Pergunta

I have a class B derived from A where there's a member called type which I want to access from a method from class B but instead of actual value I get a 0 but if I cast this to A inside B method it will work fine, like this: ((A*)this)->type so it's give me the actual value instead of 0. Can someone explain that? I wrote a short version of my actual class to give an code example.

#include <stdio.h>
#include <stdlib.h>
#include <assert.h>

enum TYPE
{
    T_INTEGER = 2,
  T_FLOAT = 4
};

struct A
{
  enum TYPE type;
  A(enum TYPE);
  A();
  int print();
};

struct B : A
{
  enum TYPE type;
  B(enum TYPE);
};

struct Number : B
{
  union
  {
        int intvalue;
        float floatvalue;
  };
  Number(int);
    int print();
};

A::A() { }

A::A(enum TYPE Type)
    : type(Type)
{
}

B::B(enum TYPE kind) :
  A(kind)
{
}


Number::Number(int v)
  : B(T_INTEGER),
    intvalue(v)
{
}

int Number::print()
{
    printf("type = %d\n", type); // output: type = 0 (wrong)
    printf("type = %d\n", ((A*)this)->type); // output type = 2 (correct) but why do I need cast?

    switch(((A*)this)->type)
    {
  case T_INTEGER:
    return printf("%d", intvalue);
  case T_FLOAT:
    return printf("%g", floatvalue);
    default:
        assert(0);
    }
}

int main()
{
    Number *n = new Number(2);
    n->print();
    delete n;
}
Foi útil?

Solução

You have declared a member variable

enum TYPE type;

in both class B and A but your B constructor never initialises its own variable with that name - it just passes it to the A constructor which initialises A::type

B::B(enum TYPE kind) :
   A(kind)
{
}

Thus the B member is never initialised. It is not clear why you have added a variable of the same name and type again in the derived class B but my guess is that perhaps you did not intend this and rather just want a single variable of this type in the base class A

When you have this situation with same variable name and type in both a derived and base class, the derived class member shadows the base class member - this is why accessing type from your Number::print() method refers to the B member rather than the A member. Obviously then casting this to A* accesses the A::type member.

Outras dicas

You declared the member variable type in both A and B. But B inherits the member variable type from A. This means every object of type B contains two type variables: A::type and B::type. Since Number is derived from B, it too contains both A::type and B::type. When you use the unqualified name type in a member function of Number, it resolves to B::type since B is lower on the inheritance hierarchy than A. This member is not initialized by your constructors; only A::type is initialized. But ((A*)this)->type refers to A::type. (Side note: prefer static_cast<A*>(this) to (A*)this in this case.)
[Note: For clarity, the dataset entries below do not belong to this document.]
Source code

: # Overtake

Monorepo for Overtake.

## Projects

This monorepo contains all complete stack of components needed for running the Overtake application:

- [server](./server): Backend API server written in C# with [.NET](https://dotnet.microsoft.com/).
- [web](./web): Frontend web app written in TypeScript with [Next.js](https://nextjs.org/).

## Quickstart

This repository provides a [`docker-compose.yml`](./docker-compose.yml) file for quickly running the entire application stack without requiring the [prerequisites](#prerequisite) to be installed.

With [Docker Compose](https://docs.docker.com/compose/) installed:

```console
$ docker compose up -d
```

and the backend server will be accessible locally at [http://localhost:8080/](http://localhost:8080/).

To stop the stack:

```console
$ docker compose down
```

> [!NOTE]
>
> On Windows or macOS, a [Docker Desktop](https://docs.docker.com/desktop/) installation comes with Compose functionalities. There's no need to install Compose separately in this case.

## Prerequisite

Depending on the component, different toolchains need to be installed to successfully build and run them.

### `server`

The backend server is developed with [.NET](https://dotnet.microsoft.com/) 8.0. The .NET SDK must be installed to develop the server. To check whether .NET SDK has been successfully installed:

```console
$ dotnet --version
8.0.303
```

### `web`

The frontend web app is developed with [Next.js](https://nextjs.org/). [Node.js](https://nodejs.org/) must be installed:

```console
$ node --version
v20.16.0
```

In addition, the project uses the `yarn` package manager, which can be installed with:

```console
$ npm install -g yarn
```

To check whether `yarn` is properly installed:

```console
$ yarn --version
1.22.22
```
The solution here is probably to remove the declaration of type from the definition of B. (But I'm not sure what you're trying to do.)
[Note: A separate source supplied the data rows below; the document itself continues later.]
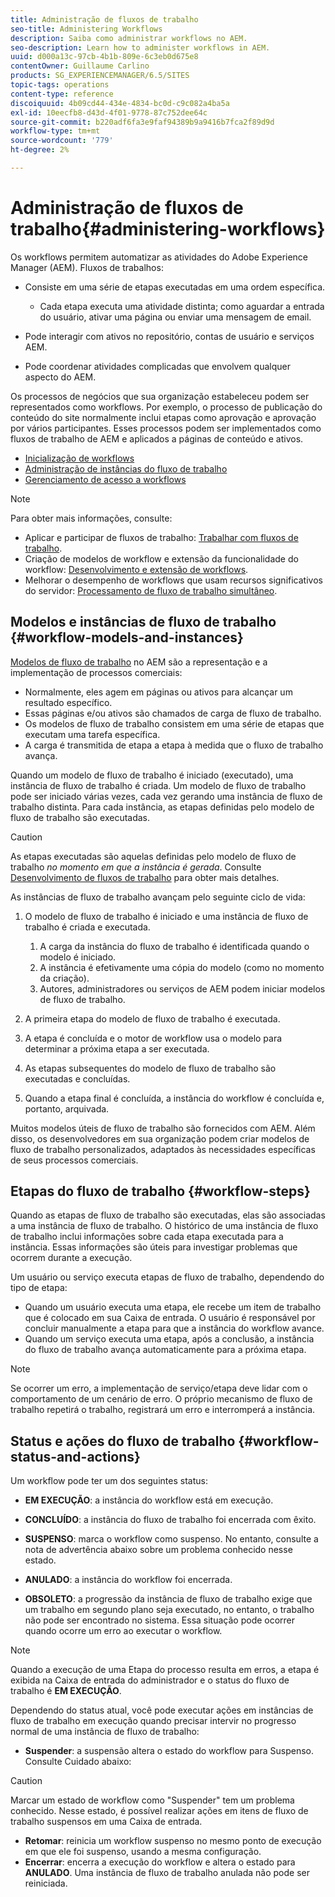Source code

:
 ```yaml
---
title: Administração de fluxos de trabalho
seo-title: Administering Workflows
description: Saiba como administrar workflows no AEM.
seo-description: Learn how to administer workflows in AEM.
uuid: d000a13c-97cb-4b1b-809e-6c3eb0d675e8
contentOwner: Guillaume Carlino
products: SG_EXPERIENCEMANAGER/6.5/SITES
topic-tags: operations
content-type: reference
discoiquuid: 4b09cd44-434e-4834-bc0d-c9c082a4ba5a
exl-id: 10eecfb8-d43d-4f01-9778-87c752dee64c
source-git-commit: b220adf6fa3e9faf94389b9a9416b7fca2f89d9d
workflow-type: tm+mt
source-wordcount: '779'
ht-degree: 2%

---
```


# Administração de fluxos de trabalho{#administering-workflows}

Os workflows permitem automatizar as atividades do Adobe Experience Manager (AEM). Fluxos de trabalhos:

* Consiste em uma série de etapas executadas em uma ordem específica.

   * Cada etapa executa uma atividade distinta; como aguardar a entrada do usuário, ativar uma página ou enviar uma mensagem de email.

* Pode interagir com ativos no repositório, contas de usuário e serviços AEM.
* Pode coordenar atividades complicadas que envolvem qualquer aspecto do AEM.

Os processos de negócios que sua organização estabeleceu podem ser representados como workflows. Por exemplo, o processo de publicação do conteúdo do site normalmente inclui etapas como aprovação e aprovação por vários participantes. Esses processos podem ser implementados como fluxos de trabalho de AEM e aplicados a páginas de conteúdo e ativos.

* [Inicialização de workflows](/help/sites-administering/workflows-starting.md)
* [Administração de instâncias do fluxo de trabalho](/help/sites-administering/workflows-administering.md)
* [Gerenciamento de acesso a workflows](/help/sites-administering/workflows-managing.md)

>[!NOTE]
>
>Para obter mais informações, consulte:
>
>* Aplicar e participar de fluxos de trabalho: [Trabalhar com fluxos de trabalho](/help/sites-authoring/workflows.md).
>* Criação de modelos de workflow e extensão da funcionalidade do workflow: [Desenvolvimento e extensão de workflows](/help/sites-developing/workflows.md).
>* Melhorar o desempenho de workflows que usam recursos significativos do servidor: [Processamento de fluxo de trabalho simultâneo](/help/sites-deploying/configuring-performance.md#concurrent-workflow-processing).
>


## Modelos e instâncias de fluxo de trabalho {#workflow-models-and-instances}

[Modelos de fluxo de trabalho](/help/sites-developing/workflows.md#model) no AEM são a representação e a implementação de processos comerciais:

* Normalmente, eles agem em páginas ou ativos para alcançar um resultado específico.
* Essas páginas e/ou ativos são chamados de carga de fluxo de trabalho.
* Os modelos de fluxo de trabalho consistem em uma série de etapas que executam uma tarefa específica.
* A carga é transmitida de etapa a etapa à medida que o fluxo de trabalho avança.

Quando um modelo de fluxo de trabalho é iniciado (executado), uma instância de fluxo de trabalho é criada. Um modelo de fluxo de trabalho pode ser iniciado várias vezes, cada vez gerando uma instância de fluxo de trabalho distinta. Para cada instância, as etapas definidas pelo modelo de fluxo de trabalho são executadas.

>[!CAUTION]
>
>As etapas executadas são aquelas definidas pelo modelo de fluxo de trabalho *no momento em que a instância é gerada*. Consulte [Desenvolvimento de fluxos de trabalho](/help/sites-developing/workflows.md#model) para obter mais detalhes.

As instâncias de fluxo de trabalho avançam pelo seguinte ciclo de vida:

1. O modelo de fluxo de trabalho é iniciado e uma instância de fluxo de trabalho é criada e executada.

   1. A carga da instância do fluxo de trabalho é identificada quando o modelo é iniciado.
   1. A instância é efetivamente uma cópia do modelo (como no momento da criação).
   1. Autores, administradores ou serviços de AEM podem iniciar modelos de fluxo de trabalho.

1. A primeira etapa do modelo de fluxo de trabalho é executada.
1. A etapa é concluída e o motor de workflow usa o modelo para determinar a próxima etapa a ser executada.
1. As etapas subsequentes do modelo de fluxo de trabalho são executadas e concluídas.
1. Quando a etapa final é concluída, a instância do workflow é concluída e, portanto, arquivada.

Muitos modelos úteis de fluxo de trabalho são fornecidos com AEM. Além disso, os desenvolvedores em sua organização podem criar modelos de fluxo de trabalho personalizados, adaptados às necessidades específicas de seus processos comerciais.

## Etapas do fluxo de trabalho {#workflow-steps}

Quando as etapas de fluxo de trabalho são executadas, elas são associadas a uma instância de fluxo de trabalho. O histórico de uma instância de fluxo de trabalho inclui informações sobre cada etapa executada para a instância. Essas informações são úteis para investigar problemas que ocorrem durante a execução.

Um usuário ou serviço executa etapas de fluxo de trabalho, dependendo do tipo de etapa:

* Quando um usuário executa uma etapa, ele recebe um item de trabalho que é colocado em sua Caixa de entrada. O usuário é responsável por concluir manualmente a etapa para que a instância do workflow avance.
* Quando um serviço executa uma etapa, após a conclusão, a instância do fluxo de trabalho avança automaticamente para a próxima etapa.

>[!NOTE]
>
>Se ocorrer um erro, a implementação de serviço/etapa deve lidar com o comportamento de um cenário de erro. O próprio mecanismo de fluxo de trabalho repetirá o trabalho, registrará um erro e interromperá a instância.

## Status e ações do fluxo de trabalho {#workflow-status-and-actions}

Um workflow pode ter um dos seguintes status:

* **EM EXECUÇÃO**: a instância do workflow está em execução.
* **CONCLUÍDO**: a instância do fluxo de trabalho foi encerrada com êxito.

* **SUSPENSO**: marca o workflow como suspenso. No entanto, consulte a nota de advertência abaixo sobre um problema conhecido nesse estado.
* **ANULADO**: a instância do workflow foi encerrada.
* **OBSOLETO**: a progressão da instância de fluxo de trabalho exige que um trabalho em segundo plano seja executado, no entanto, o trabalho não pode ser encontrado no sistema. Essa situação pode ocorrer quando ocorre um erro ao executar o workflow.

>[!NOTE]
>
>Quando a execução de uma Etapa do processo resulta em erros, a etapa é exibida na Caixa de entrada do administrador e o status do fluxo de trabalho é **EM EXECUÇÃO**.

Dependendo do status atual, você pode executar ações em instâncias de fluxo de trabalho em execução quando precisar intervir no progresso normal de uma instância de fluxo de trabalho:

* **Suspender**: a suspensão altera o estado do workflow para Suspenso. Consulte Cuidado abaixo:

>[!CAUTION]
>
>Marcar um estado de workflow como &quot;Suspender&quot; tem um problema conhecido. Nesse estado, é possível realizar ações em itens de fluxo de trabalho suspensos em uma Caixa de entrada.

* **Retomar**: reinicia um workflow suspenso no mesmo ponto de execução em que ele foi suspenso, usando a mesma configuração.
* **Encerrar**: encerra a execução do workflow e altera o estado para **ANULADO**. Uma instância de fluxo de trabalho anulada não pode ser reiniciada.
You need to initialize the Number variable type, because that is what you are printing.

Number::Number(int v)
  : B(TYPE::T_INTEGER),
    intvalue(v)
{
    this->type = TYPE::T_INTEGER;
}

Like that, that initializes the local type so it will print 2.

You have to cast because both structs A and B have an attribute with the exact same name and type. How else would the compiler be able to give you the correct value? If you don't cast then you get the one associated with B that you have never initialized, so it is zero just by dumb luck. It is completely separate from the one that is declared/defined within class A. My guess is that the variable in B hides the one in A, and the only way to get to the one in A is to do the cast and explicitly tell the compiler what you want. Get rid of the one in B since you are not setting it anyway, and it should work fine.